A serene and relaxing 62 kilometre ride from Salmon Arm to Vernon greeted us this glorious morning.
A 7:45 a.m. start took the ALS Cycle of Hope past lush green valleys, idillic farms, rolling hills, and a glistening lake that kept our eyes glued to the scenery as much as the highways in front of us for the approximately four-hour bike ride on day three of our week-long tour.
After a challenging ride yesterday, I took the opportunity to focus on letting go of work, the stress of daily responsibilities and the pressures of life, to ride and be with teammates as if this was the only thing happening in the world.

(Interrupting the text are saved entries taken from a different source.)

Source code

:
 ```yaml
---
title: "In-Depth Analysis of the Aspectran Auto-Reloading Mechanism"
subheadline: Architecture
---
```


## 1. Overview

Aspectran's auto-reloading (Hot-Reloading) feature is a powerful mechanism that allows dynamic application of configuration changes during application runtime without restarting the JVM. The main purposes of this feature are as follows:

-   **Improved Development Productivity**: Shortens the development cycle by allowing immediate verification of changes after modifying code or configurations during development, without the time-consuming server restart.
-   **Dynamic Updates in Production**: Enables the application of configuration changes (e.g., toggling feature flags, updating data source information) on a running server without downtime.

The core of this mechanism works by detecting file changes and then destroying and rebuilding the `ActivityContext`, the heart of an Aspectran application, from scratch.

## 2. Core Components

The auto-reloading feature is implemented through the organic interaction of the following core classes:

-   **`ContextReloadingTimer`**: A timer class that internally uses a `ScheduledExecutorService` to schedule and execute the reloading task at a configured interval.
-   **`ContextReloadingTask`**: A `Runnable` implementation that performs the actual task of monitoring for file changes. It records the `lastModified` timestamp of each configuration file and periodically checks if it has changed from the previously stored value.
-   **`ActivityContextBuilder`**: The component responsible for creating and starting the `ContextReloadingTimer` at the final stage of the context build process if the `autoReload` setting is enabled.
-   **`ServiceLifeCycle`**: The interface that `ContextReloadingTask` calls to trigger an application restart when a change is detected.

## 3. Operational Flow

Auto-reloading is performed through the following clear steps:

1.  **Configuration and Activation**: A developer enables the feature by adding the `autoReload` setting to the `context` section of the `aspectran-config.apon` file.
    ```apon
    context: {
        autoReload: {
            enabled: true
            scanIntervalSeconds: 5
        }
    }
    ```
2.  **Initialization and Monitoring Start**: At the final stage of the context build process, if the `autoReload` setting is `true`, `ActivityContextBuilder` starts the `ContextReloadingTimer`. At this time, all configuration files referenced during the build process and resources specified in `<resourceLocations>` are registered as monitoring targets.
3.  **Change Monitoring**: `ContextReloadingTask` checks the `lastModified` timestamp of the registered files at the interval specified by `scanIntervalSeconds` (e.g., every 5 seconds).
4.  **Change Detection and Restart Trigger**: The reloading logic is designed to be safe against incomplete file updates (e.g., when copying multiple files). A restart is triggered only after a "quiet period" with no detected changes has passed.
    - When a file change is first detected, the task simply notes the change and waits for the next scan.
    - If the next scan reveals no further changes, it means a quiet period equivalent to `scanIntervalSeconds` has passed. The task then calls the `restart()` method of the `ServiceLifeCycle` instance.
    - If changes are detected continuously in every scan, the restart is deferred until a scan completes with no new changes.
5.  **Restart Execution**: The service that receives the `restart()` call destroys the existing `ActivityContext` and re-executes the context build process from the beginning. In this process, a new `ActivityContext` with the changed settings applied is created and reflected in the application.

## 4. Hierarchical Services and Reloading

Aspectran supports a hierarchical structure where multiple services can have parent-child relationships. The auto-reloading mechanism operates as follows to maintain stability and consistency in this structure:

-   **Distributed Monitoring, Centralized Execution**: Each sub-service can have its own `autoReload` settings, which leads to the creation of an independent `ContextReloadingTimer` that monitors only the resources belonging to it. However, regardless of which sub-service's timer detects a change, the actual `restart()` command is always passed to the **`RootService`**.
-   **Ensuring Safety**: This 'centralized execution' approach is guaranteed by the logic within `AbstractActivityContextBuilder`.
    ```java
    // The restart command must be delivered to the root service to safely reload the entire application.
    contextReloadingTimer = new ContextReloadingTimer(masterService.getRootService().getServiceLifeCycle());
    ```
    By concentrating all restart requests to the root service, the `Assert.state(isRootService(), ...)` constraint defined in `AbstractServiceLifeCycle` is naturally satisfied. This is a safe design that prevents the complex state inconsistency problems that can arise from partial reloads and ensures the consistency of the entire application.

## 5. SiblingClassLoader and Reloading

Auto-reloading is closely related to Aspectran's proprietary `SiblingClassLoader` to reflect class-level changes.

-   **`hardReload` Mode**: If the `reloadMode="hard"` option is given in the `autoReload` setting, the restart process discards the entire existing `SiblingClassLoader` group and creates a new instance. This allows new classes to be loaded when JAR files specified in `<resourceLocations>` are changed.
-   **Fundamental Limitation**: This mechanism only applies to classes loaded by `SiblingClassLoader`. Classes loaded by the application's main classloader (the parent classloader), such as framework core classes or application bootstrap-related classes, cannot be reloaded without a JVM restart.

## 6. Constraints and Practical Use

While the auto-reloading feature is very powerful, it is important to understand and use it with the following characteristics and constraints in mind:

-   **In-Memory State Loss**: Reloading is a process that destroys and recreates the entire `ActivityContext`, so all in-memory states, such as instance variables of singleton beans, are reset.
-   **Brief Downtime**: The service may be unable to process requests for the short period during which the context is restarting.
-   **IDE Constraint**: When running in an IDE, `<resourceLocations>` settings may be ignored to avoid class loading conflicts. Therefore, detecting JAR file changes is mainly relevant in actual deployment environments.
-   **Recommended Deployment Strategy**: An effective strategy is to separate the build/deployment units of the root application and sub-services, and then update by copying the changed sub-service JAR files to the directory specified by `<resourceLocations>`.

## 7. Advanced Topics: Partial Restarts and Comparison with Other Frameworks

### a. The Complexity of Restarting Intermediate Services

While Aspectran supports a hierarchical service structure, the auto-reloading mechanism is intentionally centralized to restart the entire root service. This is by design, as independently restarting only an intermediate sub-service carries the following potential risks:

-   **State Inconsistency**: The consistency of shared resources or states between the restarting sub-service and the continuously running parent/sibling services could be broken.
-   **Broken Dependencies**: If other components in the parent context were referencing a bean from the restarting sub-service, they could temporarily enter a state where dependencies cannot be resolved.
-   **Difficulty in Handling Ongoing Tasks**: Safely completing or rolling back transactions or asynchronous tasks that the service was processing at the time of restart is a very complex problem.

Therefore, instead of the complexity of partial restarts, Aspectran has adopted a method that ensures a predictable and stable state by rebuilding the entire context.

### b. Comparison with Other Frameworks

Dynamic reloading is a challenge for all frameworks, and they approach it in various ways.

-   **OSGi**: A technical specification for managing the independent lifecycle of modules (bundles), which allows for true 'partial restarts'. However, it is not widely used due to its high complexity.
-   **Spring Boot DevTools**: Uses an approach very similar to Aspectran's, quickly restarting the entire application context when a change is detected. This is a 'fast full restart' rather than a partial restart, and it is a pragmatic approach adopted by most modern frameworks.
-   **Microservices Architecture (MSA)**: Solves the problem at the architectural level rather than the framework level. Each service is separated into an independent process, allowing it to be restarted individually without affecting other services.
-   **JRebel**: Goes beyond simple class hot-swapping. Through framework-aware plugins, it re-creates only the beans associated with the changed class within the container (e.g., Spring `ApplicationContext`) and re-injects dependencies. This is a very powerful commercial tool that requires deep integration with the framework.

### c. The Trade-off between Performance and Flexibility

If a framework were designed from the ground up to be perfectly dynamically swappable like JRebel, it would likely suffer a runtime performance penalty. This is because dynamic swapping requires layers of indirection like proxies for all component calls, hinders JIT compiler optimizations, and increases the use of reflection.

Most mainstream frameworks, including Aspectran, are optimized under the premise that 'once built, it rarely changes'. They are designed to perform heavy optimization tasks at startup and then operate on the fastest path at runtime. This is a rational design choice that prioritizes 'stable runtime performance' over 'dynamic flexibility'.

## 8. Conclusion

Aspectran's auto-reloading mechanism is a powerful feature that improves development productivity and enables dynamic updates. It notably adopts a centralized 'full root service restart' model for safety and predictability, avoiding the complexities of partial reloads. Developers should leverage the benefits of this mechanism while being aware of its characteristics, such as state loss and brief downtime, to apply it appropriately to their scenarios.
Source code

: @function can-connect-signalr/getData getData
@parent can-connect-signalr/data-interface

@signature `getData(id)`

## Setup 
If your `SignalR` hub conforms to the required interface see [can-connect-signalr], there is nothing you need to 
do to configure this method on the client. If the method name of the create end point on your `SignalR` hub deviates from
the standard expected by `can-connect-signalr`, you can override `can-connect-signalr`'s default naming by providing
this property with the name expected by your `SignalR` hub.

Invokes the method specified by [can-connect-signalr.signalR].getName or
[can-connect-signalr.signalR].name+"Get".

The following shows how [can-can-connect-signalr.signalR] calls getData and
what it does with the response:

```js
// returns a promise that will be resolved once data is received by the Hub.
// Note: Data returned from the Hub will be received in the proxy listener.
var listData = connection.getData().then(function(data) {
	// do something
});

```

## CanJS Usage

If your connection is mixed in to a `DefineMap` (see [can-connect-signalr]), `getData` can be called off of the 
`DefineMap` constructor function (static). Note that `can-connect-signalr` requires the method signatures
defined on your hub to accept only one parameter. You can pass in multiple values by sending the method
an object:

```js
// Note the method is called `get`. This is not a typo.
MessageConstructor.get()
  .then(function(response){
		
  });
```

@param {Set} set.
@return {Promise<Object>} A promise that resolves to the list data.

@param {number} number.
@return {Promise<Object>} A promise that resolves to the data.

These moments are rare and fleeting. Like most people living busy lives, taking the opportunity to relax and just https://www.acheterviagrafr24.com/prix-viagra/ be, felt almost surreal as I reflected on the past while biking the meandering highways that would take us into Vernon.
I thought to myself how fortunate I was to be cycling for a cause I believe in so deeply and remembered my friend Rick Kintzinger who passed away from ALS before getting the opportunity to see his children and grandchildren grow up like he would have given absolutely anything to do.
The days have been long, so I am weary, my saddle sore, and my thighs’ heavy from the 115 kilometre leg from Kamloops to Salmon Arm, but I reminded myself how fortunate I was to feel this way. Today, pedalling with 11 teammates who all ride this tour for the same reasons, I reminded myself that this pain is in fact a gift.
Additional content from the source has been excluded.